:: Saved data entries ::

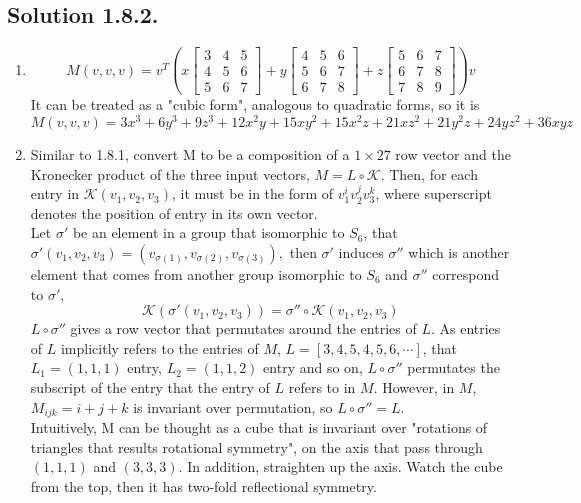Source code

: \documentclass{article}
\begin{document}
\subsection*{Solution 1.8.2.}
\begin{enumerate}
    \item 
    \[M(v,v,v) = v^T\left(x\left[\begin{array}{ccc}
    3 & 4 & 5 \\
    4 & 5 & 6 \\
    5 & 6 & 7
    \end{array}\right] + y\left[\begin{array}{ccc}
    4 & 5 & 6 \\
    5 & 6 & 7 \\
    6 & 7 & 8
    \end{array}\right] +
    z\left[\begin{array}{ccc}
    5 & 6 & 7 \\
    6 & 7 & 8 \\
    7 & 8 & 9
    \end{array}\right]\right)v\]
    It can be treated as a "cubic form", analogous to quadratic forms, so it is
    \[M(v,v,v) = 3x ^ 3 + 6y ^ 3 + 9z ^ 3 + 12x ^ 2 y + 15xy ^ 2 + 15 x ^ 2 z + 21xz ^ 2 + 21y ^ 2 z + 24yz ^ 2 + 36xyz\]
    \item Similar to 1.8.1, convert M to be a composition of a $1\times 27$ row vector and the Kronecker product of the three input vectors, $M = L \circ \mathcal{K}$. Then, for each entry in $\mathcal{K}(v_1, v_2, v_3)$, 
    it must be in the form of $v_1 ^ i v_2 ^ j v_3 ^ k$, where superscript denotes the position of entry in its own vector. \\
    Let $\sigma'$ be an element in a group that isomorphic to $S_6$, that $\sigma'(v_1, v_2, v_3) = (v_{\sigma(1)}, v_{\sigma(2)}, v_{\sigma(3)}),$ then $\sigma'$ induces $\sigma''$ which is another element that comes from another group isomorphic to $S_6$ and $\sigma''$ correspond to $\sigma'$, 
    \[\mathcal{K}(\sigma'(v_1,v_2,v_3)) = \sigma''\circ \mathcal{K}(v_1, v_2, v_3)\]
    $L \circ \sigma''$ gives a row vector that permutates around the entries of $L$. As entries of $L$ implicitly refers to the entries of $M$, $L = [3,4,5,4,5,6,\cdots]$, that $L_1 =(1,1,1)$ entry, $L_2 = (1,1,2)$ entry and so on, $L\circ \sigma''$ permutates the subscript of the entry that the entry of $L$ refers to in $M$. However, in $M$, $M_{ijk} = i + j + k$  is invariant over permutation, so $L \circ \sigma'' = L$.\\
    Intuitively, M can be thought as a cube that is invariant over "rotations of triangles that results rotational symmetry", on the axis that pass through $(1,1,1)$ and $(3,3,3)$. In addition, straighten up the axis. Watch the cube from the top, then it has two-fold reflectional symmetry.

\end{enumerate}
\end{document}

:: Prompt ::
Return word for word the lines from the beginning of the entries through the line that contains "It can be treated", both ends included, but no pictures.

:: Written solution ::
Source code

: \documentclass{article}
\begin{document}
\subsection*{Solution 1.8.2.}
\begin{enumerate}
    \item 
    \[M(v,v,v) = v^T\left(x\left[\begin{array}{ccc}
    3 & 4 & 5 \\
    4 & 5 & 6 \\
    5 & 6 & 7
    \end{array}\right] + y\left[\begin{array}{ccc}
    4 & 5 & 6 \\
    5 & 6 & 7 \\
    6 & 7 & 8
    \end{array}\right] +
    z\left[\begin{array}{ccc}
    5 & 6 & 7 \\
    6 & 7 & 8 \\
    7 & 8 & 9
    \end{array}\right]\right)v\]
    It can be treated as a "cubic form", analogous to quadratic forms, so it is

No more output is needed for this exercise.